Prediction of target genes with bioinformatics tool
To further investigate the function of the differential expression tRFs/tiRNAs in FD BMSCs and BMSCs, we first performed target gene prediction of these tRFs (tDR‐006826, tDR‐006049, tDR‐001271, and tDR‐001276) via TargetScan and miRanda databases and showed the target components in Fig. 4a, b, c, d. tDR‐006826, tDR‐006049, tDR‐001271 and tDR‐001276 were predicted to 107, 78,148, and 275 target transcripts, respectively (Fig. 4 a, b, c, d).

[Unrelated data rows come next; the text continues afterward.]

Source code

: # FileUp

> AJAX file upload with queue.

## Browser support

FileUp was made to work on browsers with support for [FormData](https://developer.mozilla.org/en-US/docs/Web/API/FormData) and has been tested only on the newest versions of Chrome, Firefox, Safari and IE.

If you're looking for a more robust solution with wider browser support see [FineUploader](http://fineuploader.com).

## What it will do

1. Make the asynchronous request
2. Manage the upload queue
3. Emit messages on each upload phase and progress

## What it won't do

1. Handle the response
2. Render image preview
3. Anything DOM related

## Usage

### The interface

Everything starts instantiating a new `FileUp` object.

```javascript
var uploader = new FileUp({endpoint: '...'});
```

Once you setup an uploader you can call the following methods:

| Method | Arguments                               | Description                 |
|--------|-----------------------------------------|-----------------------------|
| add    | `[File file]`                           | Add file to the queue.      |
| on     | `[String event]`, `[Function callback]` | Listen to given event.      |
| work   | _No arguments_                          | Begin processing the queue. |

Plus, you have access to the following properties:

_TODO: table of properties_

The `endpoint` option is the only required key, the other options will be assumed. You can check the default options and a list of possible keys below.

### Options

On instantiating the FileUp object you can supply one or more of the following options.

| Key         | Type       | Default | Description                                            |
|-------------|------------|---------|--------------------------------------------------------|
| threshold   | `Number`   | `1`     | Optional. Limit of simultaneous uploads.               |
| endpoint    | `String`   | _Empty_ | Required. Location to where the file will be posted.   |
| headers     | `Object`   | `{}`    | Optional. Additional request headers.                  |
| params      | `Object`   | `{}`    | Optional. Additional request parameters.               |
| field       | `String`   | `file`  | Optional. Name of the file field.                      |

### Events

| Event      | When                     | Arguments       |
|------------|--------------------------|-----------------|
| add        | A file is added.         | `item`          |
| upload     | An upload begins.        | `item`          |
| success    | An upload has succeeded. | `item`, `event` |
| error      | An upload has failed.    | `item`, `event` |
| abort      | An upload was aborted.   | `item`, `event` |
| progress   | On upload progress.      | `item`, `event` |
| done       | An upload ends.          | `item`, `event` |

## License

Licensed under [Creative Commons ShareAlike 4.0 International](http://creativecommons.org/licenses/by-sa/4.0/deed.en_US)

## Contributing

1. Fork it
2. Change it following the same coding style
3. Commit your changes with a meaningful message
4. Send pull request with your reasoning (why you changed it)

GO enrichment and KEGG pathway analysis
The Gene Ontology (GO) analysis, which including biological process (BP), cellular components (CC), and molecular function (MF), was performed for the functional analysis for target genes. The target genes were most involved in phosphate ion binding (GO: 0042301, tDR‐006826) (Fig. 5a), transcription corepressor activity (GO: 0003714, tDR‐006049) (Fig. 5c), Transcriptional activator activity, RNA polymerase II proximal promoter sequence-specific DNA binding (GO: 0001077, tDR‐001271) (Fig. 5e), and four-way junction DNA binding (GO: 0000400, tDR‐001276) (Fig. 5g). By BP assay, it is found that tDR‐006826 was involved in Chromosome, centromeric region (GO: 0000775) (Fig. 5a), tDR‐006049 in intrinsic component of plasma membrane (GO: 0031226) (Fig. 5c), tDR‐001271 in intracellular membrane-bounded organelle (GO: 0043231) and tDR‐001276 in nucleoplasm part (GO: 0044451) (Fig. 5e, g), and their molecular functions included calcium ion transmembrane import into cytosol (GO: 0097553), regulation of plasma membrane organization (GO: 1903729), endocrine system development (GO: 0035270) and isoprenoid biosynthetic process (GO: 0008299), respectively (Fig. 5a, c, e, g). After mapping the targeted genes to terms in the Kyoto Encyclopedia of Genes and Genomes (KEGG) database, we found that the target genes participated in Th17 cell differentiation (tDR‐006826), FoxO signaling pathway (tDR‐006049), cellular senescence (tDR‐001271), and osteoclast differentiation (tDR‐001276) (Fig. 5b, d, f, h).
PPI network analysis
Protein-protein interaction (PPI) network for the target genes was established using the STRING database (https://www.string-db.org) (Fig. 6). We analyzed the PPI results and found that PPP2R5A, ADAMTS1, PPARA and POLR2C were the most frequently interacted proteins in target genes of tDR-006826, tDR-006049, tDR-001271 and tDR-001276, respectively.